とは言え秀吉が千成瓢箪を馬印としたのは確かであり、史料の裏づけこそなくても、何かしらの理由があったはずです。
瓢箪は多くの実をつけるため、昔から子孫繁栄・事業発展の縁起物として喜ばれてきました。
きっと秀吉も、それにあやかろうとしたのでしょう。
ちなみに小一郎(秀長)の馬印は?

秀吉の馬印が千成瓢箪なら、小一郎秀長の馬印も気になりますね。
大村由己『柴田退治記』によると、小一郎は「一瓢之馬験(いっぴょう/ひとつふくべのうまじるし)」を用いていたそうです。

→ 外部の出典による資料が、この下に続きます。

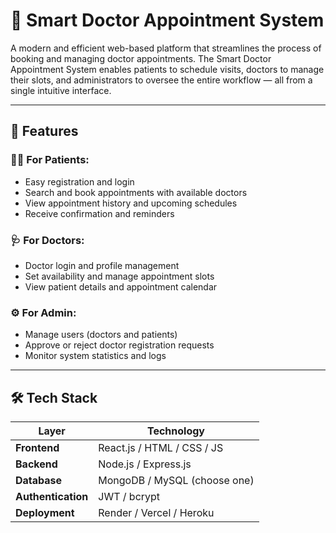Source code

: # 🏥 Smart Doctor Appointment System

A modern and efficient web-based platform that streamlines the process of booking and managing doctor appointments. The Smart Doctor Appointment System enables patients to schedule visits, doctors to manage their slots, and administrators to oversee the entire workflow — all from a single intuitive interface.

---

## 🚀 Features

### 👨‍⚕️ For Patients:

* Easy registration and login
* Search and book appointments with available doctors
* View appointment history and upcoming schedules
* Receive confirmation and reminders

### 🩺 For Doctors:

* Doctor login and profile management
* Set availability and manage appointment slots
* View patient details and appointment calendar

### ⚙️ For Admin:

* Manage users (doctors and patients)
* Approve or reject doctor registration requests
* Monitor system statistics and logs

---

## 🛠️ Tech Stack

| Layer              | Technology                   |
| ------------------ | ---------------------------- |
| **Frontend**       | React.js / HTML / CSS / JS   |
| **Backend**        | Node.js / Express.js         |
| **Database**       | MongoDB / MySQL (choose one) |
| **Authentication** | JWT / bcrypt                 |
| **Deployment**     | Render / Vercel / Heroku     |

豪華絢爛これでもか!とばかりに瓢箪をてんこ盛りした兄と比べて、控えめな性格だったのでしょうか。
あるいは弟であっても、あくまで自分は千成瓢箪の数ある一つ(一家臣)に過ぎないことを自戒していたのかも知れませんね。
終わりに

今回は豊臣兄弟の馬印である千成瓢箪(藤吉郎秀吉)と一瓢(小一郎秀長)について紹介してきました。
同じ瓢箪でも、そのあしらい方に兄弟の性格差が出ているようです。
果たしてNHK大河ドラマ「豊臣兄弟!」では、これらの馬印がどのように登場するのでしょうか。
これからも楽しみに注目しています。